Data Access Rules & Collibra Protect
Creating and maintaining fine-grained access control is a complex task. With GDPR, employees must have access to the data they need. But how do you handle a dataset with 100 columns when only two are GDPR-sensitive, like name and birthday? Should you block full access, create a new view without those two columns, or mask them?
Collibra Protect offers a solution. It enables data stewards to create rules based on datasets, classification, and groups to define access. Collibra Protect then translates these rules into grants within the underlying data lakehouse. With Snowflake as the target, this allows data stewards to create complex grants with masking and row/column-level access control.
SQL Example from Collibra Protect
Here’s an example that creates a masking policy to SHA2-hash a field when users belong to the group USERS_NON_PII, attaching it to the ACCOUNT table’s EMAIL field.
CREATE OR REPLACE MASKING POLICY "GLUE_CATALOG"."MYDATABASE"."COLLIBRA/MASKING_POLICY/01932628-ebd2-7136-bfc4-19b62f760a88"
AS (val STRING) RETURNS STRING ->
CASE
WHEN CURRENT_ROLE() = 'USERS_NON_PII' THEN sha2(val)
ELSE val
END;
ALTER TABLE IDENTIFIER('GLUE_CATALOG.DATABASE.ACCOUNT')
MODIFY COLUMN "EMAIL"
SET MASKING POLICY "GLUE_CATALOG"."MYDATABASE"."COLLIBRA/MASKING_POLICY/01932628-ebd2-7136-bfc4-19b62f760a88";
So far, so good with standard Snowflake tables.
Collibra and Snowflake Iceberg Tables
Snowflake Setup
Snowflake supports internal Iceberg tables or connecting to Iceberg tables on AWS Glue. See the article for more details.
CREATE OR REPLACE ICEBERG TABLE glue_db.glue_schema.my_iceberg_table
EXTERNAL_CATALOG = glue_catalog
EXTERNAL_DATABASE = 'your_glue_database'
EXTERNAL_TABLE = 'your_glue_table'
EXTERNAL_LOCATION = 's3://your-bucket-name/path/to/iceberg/data/'
STORAGE_INTEGRATION = s3_int;
A standard table:
CREATE TABLE my_table (
id INT AUTOINCREMENT PRIMARY KEY,
name VARCHAR(100) NOT NULL,
email VARCHAR(255),
created_at TIMESTAMP DEFAULT CURRENT_TIMESTAMP
);
Note the difference between CREATE ICEBERG TABLE
and CREATE TABLE
. I’ll return to this later.
Collibra Catalog Import
When configuring Collibra Catalog ingestion, you need to set up a JDBC connection and JDBC ingestion capability. Refer to the manual for details. Although there are many steps, Collibra executes substantial SQL to Snowflake to gather information. The crucial one is:
SELECT
table_name
FROM IDENTIFIER('glue_catalog.information_schema.tables')
WHERE
table_schema = 'MYDATABASE'
AND table_type = 'BASE TABLE';
This retrieves all tables from the information_schema
where the schema is MYDATABASE
and the type is BASE TABLE
. It will then gather all column information.

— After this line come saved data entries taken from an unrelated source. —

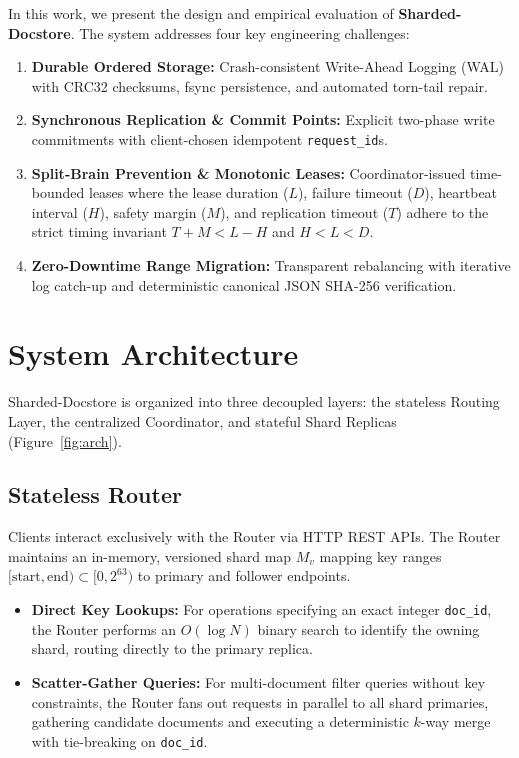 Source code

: \documentclass[10pt,journal,compsoc]{IEEEtran}
\begin{document}
In this work, we present the design and empirical evaluation of \textbf{Sharded-Docstore}. The system addresses four key engineering challenges:
\begin{enumerate}
    \item \textbf{Durable Ordered Storage:} Crash-consistent Write-Ahead Logging (WAL) with CRC32 checksums, fsync persistence, and automated torn-tail repair.
    \item \textbf{Synchronous Replication \& Commit Points:} Explicit two-phase write commitments with client-chosen idempotent \texttt{request\_id}s.
    \item \textbf{Split-Brain Prevention \& Monotonic Leases:} Coordinator-issued time-bounded leases where the lease duration ($L$), failure timeout ($D$), heartbeat interval ($H$), safety margin ($M$), and replication timeout ($T$) adhere to the strict timing invariant $T + M < L - H$ and $H < L < D$.
    \item \textbf{Zero-Downtime Range Migration:} Transparent rebalancing with iterative log catch-up and deterministic canonical JSON SHA-256 verification.
\end{enumerate}

\section{System Architecture}

Sharded-Docstore is organized into three decoupled layers: the stateless Routing Layer, the centralized Coordinator, and stateful Shard Replicas (Figure~\ref{fig:arch}).

\subsection{Stateless Router}
Clients interact exclusively with the Router via HTTP REST APIs. The Router maintains an in-memory, versioned shard map $M_v$ mapping key ranges $[\text{start}, \text{end}) \subset [0, 2^{63})$ to primary and follower endpoints.
\begin{itemize}
    \item \textbf{Direct Key Lookups:} For operations specifying an exact integer \texttt{doc\_id}, the Router performs an $O(\log N)$ binary search to identify the owning shard, routing directly to the primary replica.
    \item \textbf{Scatter-Gather Queries:} For multi-document filter queries without key constraints, the Router fans out requests in parallel to all shard primaries, gathering candidate documents and executing a deterministic $k$-way merge with tie-breaking on \texttt{doc\_id}.
\end{itemize}
\end{document}
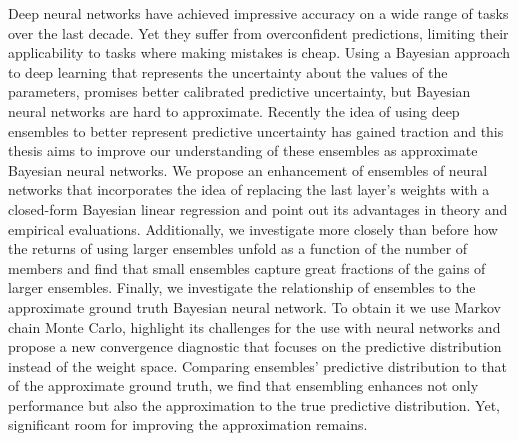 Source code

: \documentclass[../thesis.tex]{subfiles}
\begin{document}
Deep neural networks have achieved impressive accuracy on a wide range of tasks over the last decade. Yet they suffer from overconfident predictions, limiting their applicability to tasks where making mistakes is cheap. Using a Bayesian approach to deep learning that represents the uncertainty about the values of the parameters, promises better calibrated predictive uncertainty, but Bayesian neural networks are hard to approximate. Recently the idea of using deep ensembles to better represent predictive uncertainty has gained traction and this thesis aims to improve our understanding of these ensembles as approximate Bayesian neural networks. We propose an enhancement of ensembles of neural networks that incorporates the idea of replacing the last layer's weights with a closed-form Bayesian linear regression and point out its advantages in theory and empirical evaluations. Additionally, we investigate more closely than before how the returns of using larger ensembles unfold as a function of the number of members and find that small ensembles capture great fractions of the gains of larger ensembles.
Finally, we investigate the relationship of ensembles to the approximate ground truth Bayesian neural network. To obtain it we use Markov chain Monte Carlo, highlight its challenges for the use with neural networks and propose a new convergence diagnostic that focuses on the predictive distribution instead of the weight space. Comparing ensembles' predictive distribution to that of the approximate ground truth, we find that ensembling enhances not only performance but also the approximation to the true predictive distribution. Yet, significant room for improving the approximation remains.
 


\end{document}
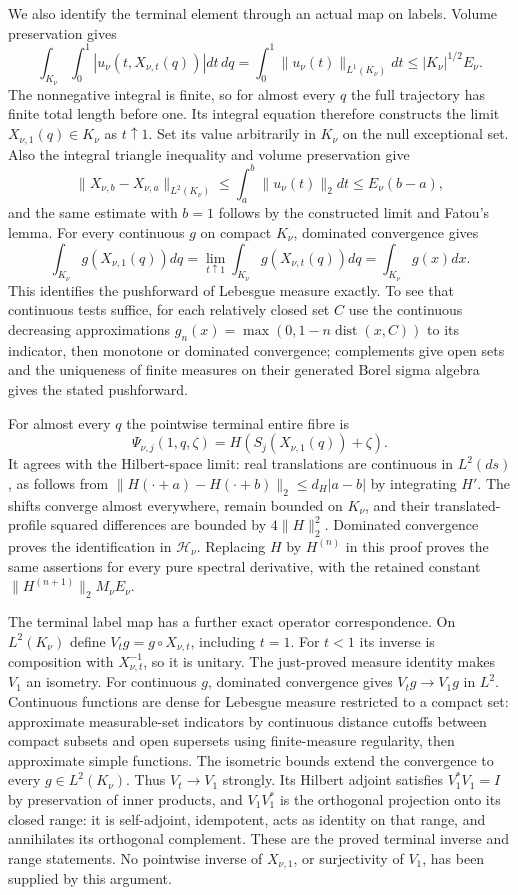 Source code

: We also identify the terminal element through an actual map on labels.
Volume preservation gives
\[
 \int_{K_\nu}\int_0^1|u_\nu(t,X_{\nu,t}(q))|dt\,dq
 =\int_0^1\|u_\nu(t)\|_{L^1(K_\nu)}dt
 \leq |K_\nu|^{1/2}E_\nu.
\]
The nonnegative integral is finite, so for almost every $q$ the full
trajectory has finite total length before one. Its integral equation
therefore constructs the limit $X_{\nu,1}(q)\in K_\nu$ as $t\uparrow1$.
Set its value arbitrarily in $K_\nu$ on the null exceptional set.
Also the integral triangle inequality and volume preservation give
\[
 \|X_{\nu,b}-X_{\nu,a}\|_{L^2(K_\nu)}
       \leq\int_a^b\|u_\nu(t)\|_2dt
       \leq E_\nu(b-a),
\]
and the same estimate with $b=1$ follows by the constructed limit and
Fatou's lemma. For every continuous $g$ on compact $K_\nu$, dominated
convergence gives
\[
 \int_{K_\nu}g(X_{\nu,1}(q))dq
   =\lim_{t\uparrow1}\int_{K_\nu}g(X_{\nu,t}(q))dq
   =\int_{K_\nu}g(x)dx.
\]
This identifies the pushforward of Lebesgue measure exactly. To see
that continuous tests suffice, for each relatively closed set $C$ use
the continuous decreasing approximations
$g_n(x)=\max(0,1-n\operatorname{dist}(x,C))$ to its indicator, then
monotone or dominated convergence; complements give open sets and
the uniqueness of finite measures on their generated Borel sigma
algebra gives the stated pushforward.

For almost every $q$ the pointwise terminal entire fibre is
\[
 \Psi_{\nu,j}(1,q,\zeta)
      =H(S_j(X_{\nu,1}(q))+\zeta).
\]
It agrees with the Hilbert-space limit: real translations are continuous
in $L^2(ds)$, as follows from
$\|H(\cdot+a)-H(\cdot+b)\|_2\leq d_H|a-b|$ by integrating $H'$.
The shifts converge almost everywhere, remain bounded on $K_\nu$,
and their translated-profile squared differences are bounded by
$4\|H\|_2^2$. Dominated convergence proves the identification in
$\mathcal H_\nu$. Replacing $H$ by $H^{(n)}$ in this proof proves the
same assertions for every pure spectral derivative, with the retained
constant $\|H^{(n+1)}\|_2M_\nu E_\nu$.

The terminal label map has a further exact operator correspondence.
On $L^2(K_\nu)$ define $V_tg=g\circ X_{\nu,t}$, including $t=1$.
For $t<1$ its inverse is composition with $X_{\nu,t}^{-1}$, so it is
unitary. The just-proved measure identity makes $V_1$ an isometry.
For continuous $g$, dominated convergence gives $V_tg\to V_1g$ in
$L^2$. Continuous functions are dense for Lebesgue measure restricted
to a compact set: approximate measurable-set indicators by continuous
distance cutoffs between compact subsets and open supersets using
finite-measure regularity, then approximate simple functions. The
isometric bounds extend the convergence to every $g\in L^2(K_\nu)$.
Thus $V_t\to V_1$ strongly. Its Hilbert adjoint satisfies
$V_1^*V_1=I$ by preservation of inner products, and $V_1V_1^*$ is the
orthogonal projection onto its closed range: it is self-adjoint,
idempotent, acts as identity on that range, and annihilates its
orthogonal complement. These are the proved terminal inverse and
range statements. No pointwise inverse of $X_{\nu,1}$, or surjectivity
of $V_1$, has been supplied by this argument.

Collibra Protect and Iceberg Tables
Iceberg tables appear as standard tables in Collibra, allowing data stewards to catalog and classify fields. Once access rules are created in Collibra Protect, an error may occur, detailed as follows:
SQL Compilation error: The table ACCOUNT is an Iceberg table. Iceberg tables should use ALTER ICEBERG TABLE commands. Please ensure the appropriate command format is used.

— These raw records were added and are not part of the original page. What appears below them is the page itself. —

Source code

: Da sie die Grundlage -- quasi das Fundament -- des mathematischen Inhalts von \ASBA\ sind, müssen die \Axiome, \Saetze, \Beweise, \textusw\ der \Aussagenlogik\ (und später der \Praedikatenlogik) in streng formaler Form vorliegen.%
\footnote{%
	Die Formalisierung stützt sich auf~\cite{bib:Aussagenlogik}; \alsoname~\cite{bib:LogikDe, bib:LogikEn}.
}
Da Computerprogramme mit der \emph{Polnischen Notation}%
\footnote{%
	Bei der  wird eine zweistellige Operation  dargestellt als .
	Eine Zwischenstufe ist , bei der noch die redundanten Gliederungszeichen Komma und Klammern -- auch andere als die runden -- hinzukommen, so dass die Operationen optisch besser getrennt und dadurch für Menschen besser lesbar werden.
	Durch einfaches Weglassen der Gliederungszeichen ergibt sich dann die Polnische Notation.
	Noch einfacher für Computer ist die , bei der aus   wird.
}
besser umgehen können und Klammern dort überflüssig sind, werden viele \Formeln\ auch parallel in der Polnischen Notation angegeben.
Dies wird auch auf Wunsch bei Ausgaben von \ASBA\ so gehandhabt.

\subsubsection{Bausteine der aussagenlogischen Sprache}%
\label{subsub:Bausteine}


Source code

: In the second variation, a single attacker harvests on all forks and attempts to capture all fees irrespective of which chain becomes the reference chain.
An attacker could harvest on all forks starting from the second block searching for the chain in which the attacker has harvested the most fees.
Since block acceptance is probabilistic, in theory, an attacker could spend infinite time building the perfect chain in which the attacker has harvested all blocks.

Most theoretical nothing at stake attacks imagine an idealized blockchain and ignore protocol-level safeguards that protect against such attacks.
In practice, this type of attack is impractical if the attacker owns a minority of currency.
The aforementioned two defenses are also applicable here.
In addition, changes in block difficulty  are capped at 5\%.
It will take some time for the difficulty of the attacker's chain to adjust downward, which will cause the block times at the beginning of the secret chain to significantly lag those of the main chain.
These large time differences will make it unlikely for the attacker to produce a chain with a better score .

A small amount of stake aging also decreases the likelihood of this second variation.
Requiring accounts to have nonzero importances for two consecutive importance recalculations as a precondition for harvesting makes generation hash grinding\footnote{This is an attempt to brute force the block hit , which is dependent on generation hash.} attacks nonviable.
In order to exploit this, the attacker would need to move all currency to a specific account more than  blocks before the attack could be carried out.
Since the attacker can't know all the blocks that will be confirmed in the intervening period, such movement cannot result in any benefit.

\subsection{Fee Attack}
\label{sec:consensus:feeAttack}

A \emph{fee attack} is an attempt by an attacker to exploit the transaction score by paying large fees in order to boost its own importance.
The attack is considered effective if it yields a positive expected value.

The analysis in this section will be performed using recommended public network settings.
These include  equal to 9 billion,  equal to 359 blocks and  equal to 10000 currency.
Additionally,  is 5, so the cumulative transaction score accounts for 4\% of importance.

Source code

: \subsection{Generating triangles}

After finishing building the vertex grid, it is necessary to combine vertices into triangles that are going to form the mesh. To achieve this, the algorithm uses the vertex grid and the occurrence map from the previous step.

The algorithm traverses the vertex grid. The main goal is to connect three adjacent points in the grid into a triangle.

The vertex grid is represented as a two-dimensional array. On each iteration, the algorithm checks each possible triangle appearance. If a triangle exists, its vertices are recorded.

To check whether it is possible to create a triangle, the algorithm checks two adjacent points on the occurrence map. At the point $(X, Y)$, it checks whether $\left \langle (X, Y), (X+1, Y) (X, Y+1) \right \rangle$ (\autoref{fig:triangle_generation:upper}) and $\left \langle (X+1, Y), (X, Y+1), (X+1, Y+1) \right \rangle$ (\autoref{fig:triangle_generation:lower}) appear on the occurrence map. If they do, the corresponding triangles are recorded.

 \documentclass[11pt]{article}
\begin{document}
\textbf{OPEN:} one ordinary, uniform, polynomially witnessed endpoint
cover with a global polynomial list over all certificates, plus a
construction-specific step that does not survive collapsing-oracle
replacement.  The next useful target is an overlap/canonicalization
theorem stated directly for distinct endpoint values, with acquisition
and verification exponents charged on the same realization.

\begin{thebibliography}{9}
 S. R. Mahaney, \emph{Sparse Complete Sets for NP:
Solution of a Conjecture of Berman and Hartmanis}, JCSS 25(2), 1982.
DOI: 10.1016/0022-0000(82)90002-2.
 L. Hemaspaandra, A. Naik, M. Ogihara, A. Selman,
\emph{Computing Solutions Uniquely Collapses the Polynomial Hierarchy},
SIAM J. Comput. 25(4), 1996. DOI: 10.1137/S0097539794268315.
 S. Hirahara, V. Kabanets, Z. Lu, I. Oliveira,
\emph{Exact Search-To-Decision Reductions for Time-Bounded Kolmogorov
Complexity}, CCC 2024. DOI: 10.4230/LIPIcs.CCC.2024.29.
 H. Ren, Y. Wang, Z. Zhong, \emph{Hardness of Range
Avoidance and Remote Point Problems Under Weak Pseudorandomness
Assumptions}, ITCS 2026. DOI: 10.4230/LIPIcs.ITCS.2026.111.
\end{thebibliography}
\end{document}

This results from Collibra using the statement:
ALTER TABLE IDENTIFIER('GLUE_CATALOG.DATABASE.ACCOUNT')
instead of the correct ALTER ICEBERG TABLE IDENTIFIER('GLUE_CATALOG.DATABASE.ACCOUNT')
, required for Iceberg tables in Snowflake.
Deep Dive
I wanted to uncover the root cause of this issue.
Snowflake Table Types
According to Snowflake documentation, there are several TABLE_TYPE values:
- BASE TABLE
- TEMPORARY TABLE
- EXTERNAL TABLE
- EVENT TABLE
- VIEW
- MATERIALIZED VIEW
These correspond with different SQL statements to create/alter these table types, like ALTER MATERIALIZED VIEW
and ALTER EXTERNAL TABLE
. However, no special type exists for Iceberg tables, which appear as BASE TABLE
.
Two additional fields differentiate base table types:
- IS_ICEBERG: Indicates whether the table is an Iceberg table.
- IS_DYNAMIC: Indicates whether the table is a dynamic table.
I verified that my Iceberg tables have TABLE_TYPE='BASE TABLE' and IS_ICEBERG='YES'.
It seems Snowflake is inconsistent here. While most special table/view types have their own TABLE_TYPE, Iceberg is the exception. It’s marked as a BASE TABLE but requires special commands like ALTER ICEBERG TABLE.
Collibra
Collibra's metadata ingestion ignores special flags from the information_schema. The is_iceberg flag is neither queried nor stored with the table information. Collibra Protect retrieves the database/schema/table but is unaware of the special type.
Fix/Future
This is an edge case I encountered during a PoC with both products. It’s a challenging issue, and I hope this blog clarifies it for both parties. By adding more context for tables during ingestion, Collibra Protect could use this information to execute the correct query types. This could also enhance support for different table types, like event or materialized views, in Collibra.